[[ MATERIALS PROVIDED, beginning ]]
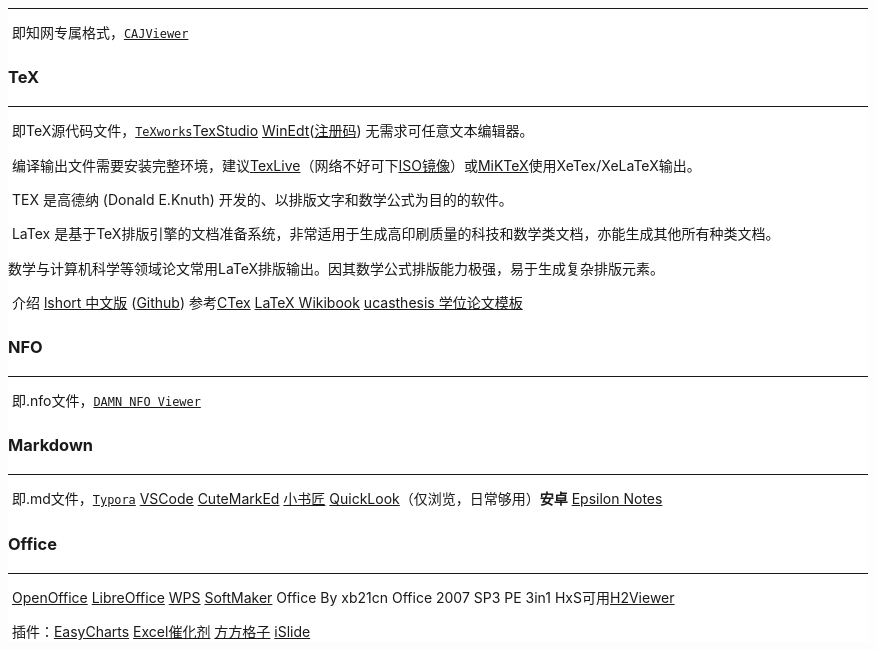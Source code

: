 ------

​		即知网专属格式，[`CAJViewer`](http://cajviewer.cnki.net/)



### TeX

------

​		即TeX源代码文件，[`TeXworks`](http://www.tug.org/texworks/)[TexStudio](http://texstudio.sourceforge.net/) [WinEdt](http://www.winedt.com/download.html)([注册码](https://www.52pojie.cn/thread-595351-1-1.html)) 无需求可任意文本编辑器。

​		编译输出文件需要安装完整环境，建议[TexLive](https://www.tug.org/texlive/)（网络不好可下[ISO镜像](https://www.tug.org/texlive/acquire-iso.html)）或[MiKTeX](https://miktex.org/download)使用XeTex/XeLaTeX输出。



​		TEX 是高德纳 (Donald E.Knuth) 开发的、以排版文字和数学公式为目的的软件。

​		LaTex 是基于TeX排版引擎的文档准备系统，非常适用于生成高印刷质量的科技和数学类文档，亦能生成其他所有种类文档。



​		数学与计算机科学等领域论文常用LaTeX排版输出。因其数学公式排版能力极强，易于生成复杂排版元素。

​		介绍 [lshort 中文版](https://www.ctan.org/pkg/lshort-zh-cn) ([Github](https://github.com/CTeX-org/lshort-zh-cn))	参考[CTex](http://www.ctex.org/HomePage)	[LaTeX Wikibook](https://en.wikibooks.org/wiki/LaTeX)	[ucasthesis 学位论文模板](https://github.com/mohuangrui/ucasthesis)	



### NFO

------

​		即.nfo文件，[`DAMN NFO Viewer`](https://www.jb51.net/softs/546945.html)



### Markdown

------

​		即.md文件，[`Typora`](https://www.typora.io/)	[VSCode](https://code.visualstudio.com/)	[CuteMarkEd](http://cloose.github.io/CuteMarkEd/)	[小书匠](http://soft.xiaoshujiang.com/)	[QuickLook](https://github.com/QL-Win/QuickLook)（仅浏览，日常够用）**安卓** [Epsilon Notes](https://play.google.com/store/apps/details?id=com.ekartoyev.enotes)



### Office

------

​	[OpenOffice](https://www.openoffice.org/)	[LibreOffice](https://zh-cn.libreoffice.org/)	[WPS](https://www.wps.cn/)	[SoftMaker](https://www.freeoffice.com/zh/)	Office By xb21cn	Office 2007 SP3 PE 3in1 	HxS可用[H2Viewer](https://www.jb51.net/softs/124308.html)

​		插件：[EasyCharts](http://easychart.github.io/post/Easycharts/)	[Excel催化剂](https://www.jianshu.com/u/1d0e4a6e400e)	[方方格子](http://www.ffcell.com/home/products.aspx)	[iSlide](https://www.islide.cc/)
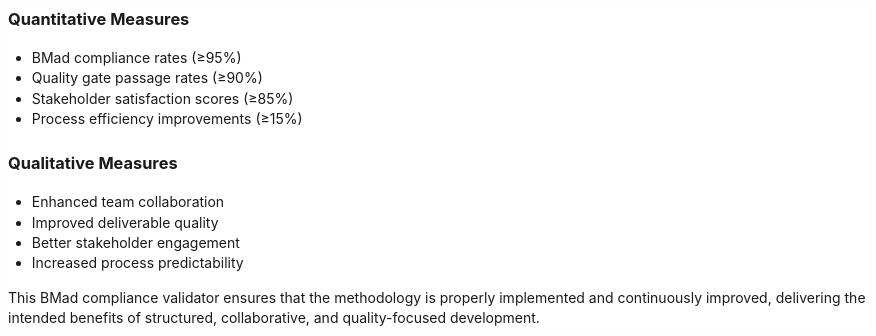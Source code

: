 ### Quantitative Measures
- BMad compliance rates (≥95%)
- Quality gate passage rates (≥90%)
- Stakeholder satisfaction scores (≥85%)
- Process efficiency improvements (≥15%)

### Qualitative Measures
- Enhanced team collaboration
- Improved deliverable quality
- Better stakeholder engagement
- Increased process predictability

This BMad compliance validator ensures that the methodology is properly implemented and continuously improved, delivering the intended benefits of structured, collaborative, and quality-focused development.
[[ MATERIALS PROVIDED, end ]]
WHAT NEEDS TO BE DONE:
Every line containing the string "html" should be pulled from the listing and copied.

REPLY TO THE EXERCISE:
​		即TeX源代码文件，[`TeXworks`](http://www.tug.org/texworks/)[TexStudio](http://texstudio.sourceforge.net/) [WinEdt](http://www.winedt.com/download.html)([注册码](https://www.52pojie.cn/thread-595351-1-1.html)) 无需求可任意文本编辑器。
​		编译输出文件需要安装完整环境，建议[TexLive](https://www.tug.org/texlive/)（网络不好可下[ISO镜像](https://www.tug.org/texlive/acquire-iso.html)）或[MiKTeX](https://miktex.org/download)使用XeTex/XeLaTeX输出。
​		即.nfo文件，[`DAMN NFO Viewer`](https://www.jb51.net/softs/546945.html)
​	[OpenOffice](https://www.openoffice.org/)	[LibreOffice](https://zh-cn.libreoffice.org/)	[WPS](https://www.wps.cn/)	[SoftMaker](https://www.freeoffice.com/zh/)	Office By xb21cn	Office 2007 SP3 PE 3in1 	HxS可用[H2Viewer](https://www.jb51.net/softs/124308.html)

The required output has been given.